In the OLIN COPD cohort, group D, non-smokers with normal lung function and low rate of decline in FEV1, was as expected the largest group, whereas group B, COPD with a smoking burden of at least 10 pack-years and a fairly normal rate of decline in FEV1, was the smallest group. For comparison, in the previously referred study of incident cases of COPD, just over a quarter of the incident cases, 27.6%, had a decline of less than 30 ml/year [29] and, on the other hand, in the ECLIPSE-study, only 38% of the participants presented a decline in FEV1 above 40 ml/year during the three-year follow-up [33]. Furthermore, the previously referred recent publication in New England Journal of Medicine [31] provides additional support for the assumption of a low rate of decline in lung function in a sub-population of individuals with COPD; rapid decline in lung function is not obligate among subjects with COPD and a FEV1 below 80% of predicted, corresponding to GOLD 2 and higher. One explanation is that lung function never reached expected normal values in this group and that they by normal rate of decline in lung function eventually fulfilled the spirometric criteria for COPD [31,34], and at least some of those with COPD in group B in our study may belong to such a trajectory.

There were no problems to recruit the intended number of 15 subjects to groups C and D, while this goal could not be reached in COPD groups, group A and B, despite a second recruitment phase. To get closer to the goal of recruitment, we allowed two individuals with a FEV1 decline of 33 ml/year to be included in group B. The main reason for non-participation in groups A and B was exclusion due to clinical contraindications for bronchoscopy, or medical conditions, such as inflammatory diseases or need of immunosuppressive drugs, which may affect the results on inflammatory endpoints in the main study; in total, nearly every other subject in group A and more than one out of three in group B. It is well known that co-morbidities are common among subjects with COPD and cardiovascular diseases are the most frequent [17,35]. The reviewing of non-participation revealed that co-morbidities contributed to a considerable obstacle when recruiting participants to this study also including an invasive procedure, such as bronchoscopy. It was evident that, even with access to a large population-based longitudinal COPD cohort, we could not meet the intended number of participants in groups A and B.

Most studies on pathophysiological mechanisms in COPD are cross-sectional and include highly selected study populations unrelated to population-based samples [36,37]. When recruiting participants to groups A and B in the current study, non-participation was fairly high among subjects with COPD. Through detailed data from the recruitment process, we will be able to discuss non-participation in relation to forthcoming results and, moreover, generalizability in relation to COPD in the society in a way that most other studies do not allow. However, in a longitudinal study also, the healthy survivor effect must be taken into account. In a previous publication based on cross-sectional data collected in 2010 from the OLIN COPD study, it was reported that subjects deceased from baseline in 2002–2003 until 31 December 2009 were older and had a higher prevalence of COPD, productive cough, and heart disease compared to the participants in the 2010 examinations, thus supporting a healthy survivor effect [18]. As a consequence of an expected healthy survivor effect, forthcoming results from the current study may rather underestimate than overestimate differences and/or associations when comparing groups.
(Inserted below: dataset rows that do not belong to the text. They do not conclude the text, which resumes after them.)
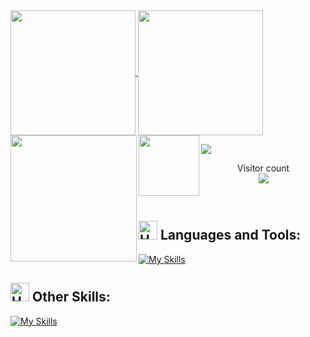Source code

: <a href="#">
  <img height=200 align="center" src="https://my-stats-43gk.vercel.app/api?username=samuel-riedel&show_icons=true&theme=radical&hide=contribs,issues&show=discussions_answered&rank_icon=github&include_all_commits=true&card_width=150" />
</a>
<a href="#">
  <img height=200 align="center" src="https://my-stats-43gk.vercel.app/api/top-langs/?username=samuel-riedel&hide=html,scss,css&langs_count=8&layout=compact&theme=radical&card_width=150" />
</a>

<img align="left" height=202 src="https://github-readme-streak-stats.herokuapp.com/?user=samuel-riedel&theme=radical"/>
<img align="left" height=97 src="https://github-profile-trophy.vercel.app/?username=samuel-riedel&theme=radical&no-frame=true&title=Stars,Followers,Commits&column=-1"/>



<a href=#><img src="contributions.svg"></a>

<p align="center">
  Visitor count<br>
  <img src="https://profile-counter.glitch.me/samuel-riedel/count.svg" />
</p><br>

## <img src="https://raw.githubusercontent.com/Tarikul-Islam-Anik/Animated-Fluent-Emojis/master/Emojis/Objects/Hammer%20and%20Wrench.png" alt="Hammer and Wrench" width="30" height="30" /> **Languages and Tools:**  
[![My Skills](https://skillicons.dev/icons?i=html,css,python,pytorch,tensorflow,js,react,vite,next,expressjs,nodejs,mongodb,postgres,git,github,vscode,jest,postman,stackoverflow&perline=13)](#)


## <img src="https://raw.githubusercontent.com/Tarikul-Islam-Anik/Animated-Fluent-Emojis/master/Emojis/Objects/Hammer%20and%20Wrench.png" alt="Hammer and Wrench" width="30" height="30" /> **Other Skills:**  
[![My Skills](https://skillicons.dev/icons?i=pr,ae,au,ai,ps,xd,blender,unreal)](#)
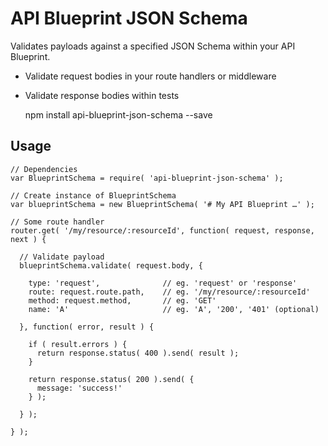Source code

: # API Blueprint JSON Schema

Validates payloads against a specified JSON Schema within your API Blueprint.

* Validate request bodies in your route handlers or middleware
* Validate response bodies within tests

    npm install api-blueprint-json-schema --save

## Usage

    // Dependencies
    var BlueprintSchema = require( 'api-blueprint-json-schema' );

    // Create instance of BlueprintSchema
    var blueprintSchema = new BlueprintSchema( '# My API Blueprint …' );

    // Some route handler
    router.get( '/my/resource/:resourceId', function( request, response, next ) {

      // Validate payload
      blueprintSchema.validate( request.body, {

        type: 'request',              // eg. 'request' or 'response'
        route: request.route.path,    // eg. '/my/resource/:resourceId'
        method: request.method,       // eg. 'GET'
        name: 'A'                     // eg. 'A', '200', '401' (optional)

      }, function( error, result ) {

        if ( result.errors ) {
          return response.status( 400 ).send( result );
        }

        return response.status( 200 ).send( {
          message: 'success!'
        } );

      } );

    } );
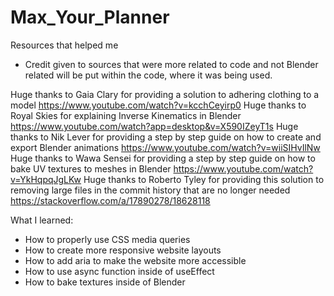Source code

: # Max_Your_Planner

Resources that helped me

* Credit given to sources that were more related to code and not Blender related will be put within the code, where it was being used.

Huge thanks to Gaia Clary for providing a solution to adhering clothing to a model https://www.youtube.com/watch?v=kcchCeyirp0
Huge thanks to Royal Skies for explaining Inverse Kinematics in Blender https://www.youtube.com/watch?app=desktop&v=X590IZeyT1s
Huge thanks to Nik Lever for providing a step by step guide on how to create and export Blender animations https://www.youtube.com/watch?v=wiiSIHvIlNw
Huge thanks to Wawa Sensei for providing a step by step guide on how to bake UV textures to meshes in Blender https://www.youtube.com/watch?v=YkHqpqJgLKw
Huge thanks to Roberto Tyley for providing this solution to removing large files in the commit history that are no longer needed https://stackoverflow.com/a/17890278/18628118

What I learned:

- How to properly use CSS media queries
- How to create more responsive website layouts
- How to add aria to make the website more accessible
- How to use async function inside of useEffect
- How to bake textures inside of Blender
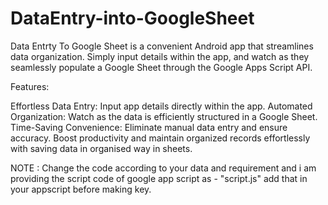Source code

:# DataEntry-into-GoogleSheet

Data Entrty To Google Sheet is a convenient Android app that streamlines data organization. Simply input details within the app, and watch as they seamlessly populate a Google Sheet through the Google Apps Script API.

Features:

Effortless Data Entry: Input app details directly within the app.
Automated Organization: Watch as the data is efficiently structured in a Google Sheet.
Time-Saving Convenience: Eliminate manual data entry and ensure accuracy.
Boost productivity and maintain organized records effortlessly with saving data in organised way in sheets. 

NOTE : Change the code according to your data and requirement and i am providing the script code of google app script as - "script.js" add that in your appscript before making key.
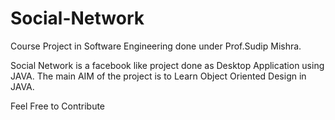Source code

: # Social-Network
Course Project in Software Engineering done under Prof.Sudip Mishra.

Social Network is a facebook like project done as Desktop Application using JAVA.
The main AIM of the project is to Learn Object Oriented Design in JAVA.


Feel Free to Contribute



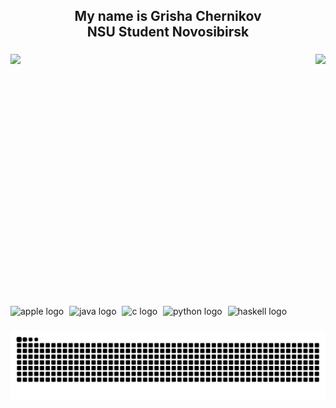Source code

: <h2 align="center">My name is Grisha Chernikov<br>NSU Student Novosibirsk</h2>

###

<div>
  <img align="right" height="380" src="https://i.imgflip.com/6x7b2m.gif" />
  <img align="left" height="380" src="https://media.tenor.com/EepPdMy2rbAAAAAM/shocked-ishowspeed.gif" />
</div>

<br clear="both" />

###

<div align="left">
  <img src="https://cdn.jsdelivr.net/gh/devicons/devicon/icons/apple/apple-original.svg" height="52" alt="apple logo" />
  <img width="1" />
  <img src="https://cdn.jsdelivr.net/gh/devicons/devicon/icons/java/java-original.svg" height="52" alt="java logo" />
  <img width="1" />
  <img src="https://cdn.jsdelivr.net/gh/devicons/devicon/icons/c/c-original.svg" height="52" alt="c logo" />
  <img width="1" />
  <img src="https://cdn.jsdelivr.net/gh/devicons/devicon/icons/python/python-original.svg" height="52" alt="python logo" />
  <img width="1" />
  <img src="https://cdn.jsdelivr.net/gh/devicons/devicon/icons/haskell/haskell-original.svg" height="52" alt="haskell logo" />

  ###
  
 <picture>
  <source media="(prefers-color-scheme: dark)" srcset="https://raw.githubusercontent.com/Grusha52/Grusha52/output/github-contribution-grid-snake-dark.svg">
  <source media="(prefers-color-scheme: light)" srcset="https://raw.githubusercontent.com/Grusha52/Grusha52/output/github-contribution-grid-snake.svg">
  <img alt="github contribution grid snake animation" src="https://raw.githubusercontent.com/Grusha52/Grusha52/output/github-contribution-grid-snake.svg">
</picture>
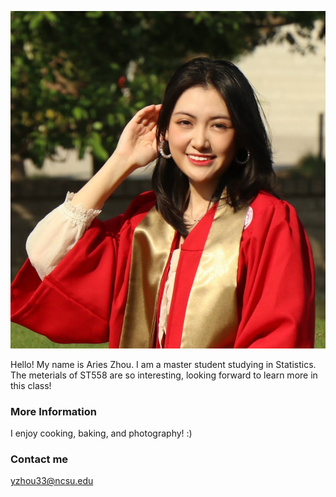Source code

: 
![](https://raw.githubusercontent.com/ywzhou33/ywzhou33.github.io/master/images/myphoto.JPG)

Hello! My name is Aries Zhou. I am a master student studying in Statistics. The meterials of ST558 are so interesting, looking forward to learn more in this class!

### More Information

I enjoy cooking, baking, and photography! :)

### Contact me

[yzhou33@ncsu.edu](mailto:yzhou33@ncsu.edu)
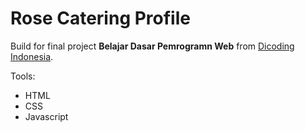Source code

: # Rose Catering Profile

Build for final project **Belajar Dasar Pemrogramn Web** from [Dicoding Indonesia](www.dicoding.com).

Tools:
- HTML
- CSS
- Javascript
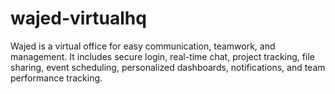 # wajed-virtualhq
Wajed is a virtual office for easy communication, teamwork, and management. It includes secure login, real-time chat, project tracking, file sharing, event scheduling, personalized dashboards, notifications, and team performance tracking.
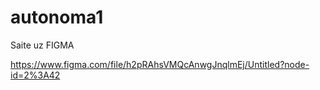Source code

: # autonoma1
Saite uz FIGMA

https://www.figma.com/file/h2pRAhsVMQcAnwgJnqlmEj/Untitled?node-id=2%3A42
In this study, the fixed ratio spirometric criterion for COPD according to GOLD was used. It is well-known that the fixed ratio will overestimate COPD among elderly [38] and the lower limit of normal criteria are nowadays recommended to be used in epidemiological research [39]. Still, most current clinical guidelines for diagnosis and management of COPD are based on the fixed ratio criterion and GOLD stage 2 and above are considered to identify clinically relevant disease [40,41]. Thus, the fixed ratio criterion is still highly clinically relevant for spirometric classification of COPD and allows the results to be interpreted in the clinical setting.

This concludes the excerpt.